Operasi Sikat Musi 2020 Polres OI Ringkus Komplotan Pencuri Sawit

Operasi Sikat Musi 2020 Polres OI Ringkus Komplotan Pencuri Sawit
Foto: IST - Kendaraan truk yang dipergunakan untuk melancarkan aksi pencurian sawit

PALEMBANG, MEDIA SRIWIJAYA - Dalam Operasi Sikat Musi 2020, Polres Ogan Ilir (OI) Sumsel, berhasil meringkus satu dari komplotan pencuri tandan buah kelapa sawit milik perkebunan PT BSP di Desa Tanjung Miring Kecamatan Rambang Kuang Kabupaten OI Sumsel, Senin (23/11) sekitar pukul 23.00 wib.

Tersangka AG bin SP (23), sopir truk merupakan warga Desa Karang Sari Philip 4 Kecamatan Lubai Ulu Kabupaten Muara Enim, berhasil diringkus petugas Reskrim Polres OI. Saat mobil truk yang dikemudikannya, Selasa (24/11) sekitar pukul 00.30 Wib melintas di Jalan Raya Dusun Tangai Kecamatan Rambang Kuang Kabupaten OI Sumsel.

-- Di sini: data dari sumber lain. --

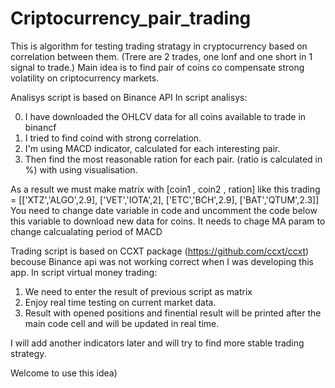 # Criptocurrency_pair_trading

This is algorithm for testing trading stratagy in cryptocurrency based on correlation between them. (Trere are 2 trades, one lonf and one short in 1 signal to trade.)
Main idea is to find pair of coins co compensate strong volatility on criptocurrency markets.

Analisys script is based on Binance API
In script analisys:

0. I have downloaded the OHLCV data for all coins available to trade in binancf
1. I tried to find coind with strong correlation.
2. I'm using MACD indicator, calculated for each interesting pair.
3. Then find the most reasonable ration for each pair. (ratio is calculated in %) with using visualisation.

As a result we must make matrix with [coin1 , coin2 , ration] like this 
trading = [['XTZ','ALGO',2.9], ['VET','IOTA',2], ['ETC','BCH',2.9], ['BAT','QTUM',2.3]]
You need to change date variable in code and uncomment the code below this variable to download new data for coins.
It needs to chage MA param to change calcualating period of MACD

Trading script is based on CCXT package (https://github.com/ccxt/ccxt) becouse Binance api was not working correct when I was developing this app.
In script virtual money trading:

1. We need to enter the result of previous script as matrix
2. Enjoy real time testing on current market data.
3. Result with opened positions and finential result will be printed after the main code cell and will be updated in real time.


I will add another indicators later and will try to find more stable trading strategy.

Welcome to use this idea)
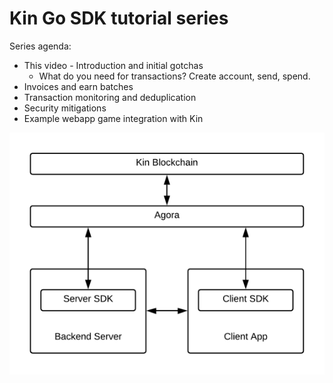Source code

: # Kin Go SDK tutorial series

Series agenda:
* This video - Introduction and initial gotchas
  * What do you need for transactions? Create account, send, spend.
* Invoices and earn batches
* Transaction monitoring and deduplication
* Security mitigations  
* Example webapp game integration with Kin
  
    
![Kin architecture overview](kin-architecture-overview.png)

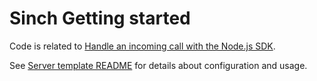 # Sinch Getting started

Code is related to [Handle an incoming call with the Node.js SDK](https://developers.sinch.com/docs/voice/getting-started/node-sdk/incoming-call/).

See [Server template README](https://github.com/sinch/sinch-sdk-node-quickstart/blob/main/templates/server/README.md) for details about configuration and usage.
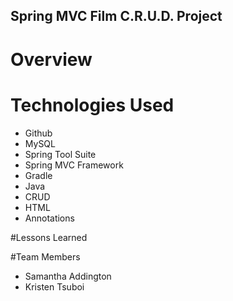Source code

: ## Spring MVC Film C.R.U.D. Project

# Overview

# Technologies Used
* Github
* MySQL
* Spring Tool Suite
* Spring MVC Framework
* Gradle
* Java
* CRUD
* HTML
* Annotations


#Lessons Learned

#Team Members
* Samantha Addington
* Kristen Tsuboi
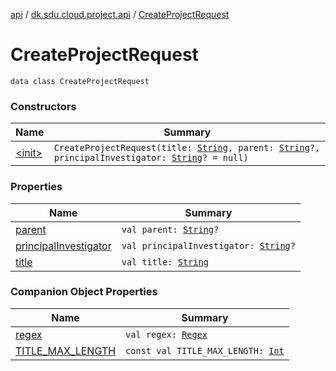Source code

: [api](../../index.md) / [dk.sdu.cloud.project.api](../index.md) / [CreateProjectRequest](./index.md)

# CreateProjectRequest

`data class CreateProjectRequest`

### Constructors

| Name | Summary |
|---|---|
| [&lt;init&gt;](-init-.md) | `CreateProjectRequest(title: `[`String`](https://kotlinlang.org/api/latest/jvm/stdlib/kotlin/-string/index.html)`, parent: `[`String`](https://kotlinlang.org/api/latest/jvm/stdlib/kotlin/-string/index.html)`?, principalInvestigator: `[`String`](https://kotlinlang.org/api/latest/jvm/stdlib/kotlin/-string/index.html)`? = null)` |

### Properties

| Name | Summary |
|---|---|
| [parent](parent.md) | `val parent: `[`String`](https://kotlinlang.org/api/latest/jvm/stdlib/kotlin/-string/index.html)`?` |
| [principalInvestigator](principal-investigator.md) | `val principalInvestigator: `[`String`](https://kotlinlang.org/api/latest/jvm/stdlib/kotlin/-string/index.html)`?` |
| [title](title.md) | `val title: `[`String`](https://kotlinlang.org/api/latest/jvm/stdlib/kotlin/-string/index.html) |

### Companion Object Properties

| Name | Summary |
|---|---|
| [regex](regex.md) | `val regex: `[`Regex`](https://kotlinlang.org/api/latest/jvm/stdlib/kotlin.text/-regex/index.html) |
| [TITLE_MAX_LENGTH](-t-i-t-l-e_-m-a-x_-l-e-n-g-t-h.md) | `const val TITLE_MAX_LENGTH: `[`Int`](https://kotlinlang.org/api/latest/jvm/stdlib/kotlin/-int/index.html) |
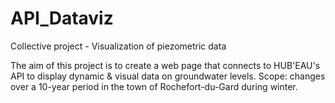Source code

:  # API_Dataviz
Collective project - Visualization of piezometric data

The aim of this project is to create a web page that connects to HUB'EAU's API to display dynamic & visual data on groundwater levels. 
Scope: changes over a 10-year period in the town of Rochefort-du-Gard during winter.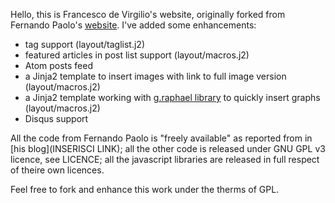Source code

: Hello, this is Francesco de Virgilio's website, originally forked from Fernando Paolo's [website](https://github.com/fspaolo/fspaolo.github.com). I've added some enhancements:

* tag support (layout/taglist.j2)
* featured articles in post list support (layout/macros.j2)
* Atom posts feed
* a Jinja2 template to insert images with link to full image version (layout/macros.j2)
* a Jinja2 template working with [g.raphael library](http://g.raphaeljs.com) to quickly insert graphs (layout/macros.j2)
* Disqus support

All the code from Fernando Paolo is "freely available" as reported from in [his blog](INSERISCI LINK); all the other code is released under GNU GPL v3 licence, see LICENCE; all the javascript libraries are released in full respect of theire own licences.

Feel free to fork and enhance this work under the therms of GPL.
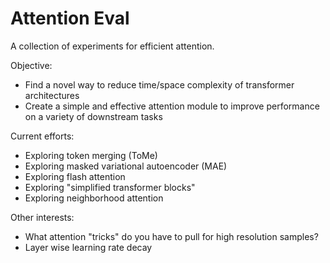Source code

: # Attention Eval

A collection of experiments for efficient attention.

Objective:
* Find a novel way to reduce time/space complexity of transformer architectures
* Create a simple and effective attention module to improve performance on a variety of downstream tasks

Current efforts:
* Exploring token merging (ToMe)
* Exploring masked variational autoencoder (MAE)
* Exploring flash attention
* Exploring "simplified transformer blocks"
* Exploring neighborhood attention

Other interests:
* What attention "tricks" do you have to pull for high resolution samples?
* Layer wise learning rate decay
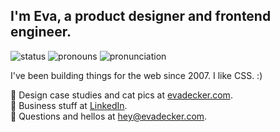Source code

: ## I'm Eva, a product designer and frontend engineer.
![status](https://img.shields.io/badge/status-tired-c70000) ![pronouns](https://img.shields.io/badge/pronouns-she/they-8A2BE2) ![pronunciation](https://img.shields.io/badge/pronunciation-AY--vuh-00a602)

I've been building things for the web since 2007. I like CSS. :)

🌈 Design case studies and cat pics at [evadecker.com](https://evadecker.com).  
📄 Business stuff at [LinkedIn](https://linkedin.com/in/evadecker).  
💌 Questions and hellos at [hey@evadecker.com](mailto:hey@evadecker.com).
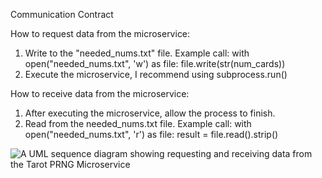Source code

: Communication Contract  

How to request data from the microservice:
1. Write to the "needed_nums.txt" file.
    Example call: with open("needed_nums.txt", 'w') as file:
                      file.write(str(num_cards))
2. Execute the microservice, I recommend using subprocess.run()

How to receive data from the microservice:
1. After executing the microservice, allow the process to finish.
2. Read from the needed_nums.txt file.
   Example call: with open("needed_nums.txt", 'r') as file:
                     result = file.read().strip()

![A UML sequence diagram showing requesting and receiving data from the 
Tarot PRNG Microservice](UML_Sequence_Diagram.png "Microservice UML Diagram")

Selain mengamankan tersangka petugas juga mengamankan barang bukti berupa satu unit R4 mobil truk PS 100 dengan nomor polisi (Nopol) BG 8228 LD, satu buah handphone merek nokia dan tandan buah sawit sebanyak kurang lebih 3 ton.

Kasat Reskrim Polres OI Sumsel, AKP Robi Sugara membenarkan jika pihaknya mengamankan seorang pelaku pencurian tandan buah sawit, saat truk pengangkut hasil curian melintas. "Setelah menerima laporan kita melakukan penyelidikan, dapat informasi jika mobil yang digunakan mengangkut sawit curian melintas saat itu dikemudikan tersangka, langsung dilakukan pencegatan dan penangkapan," ungkap AKP Robi.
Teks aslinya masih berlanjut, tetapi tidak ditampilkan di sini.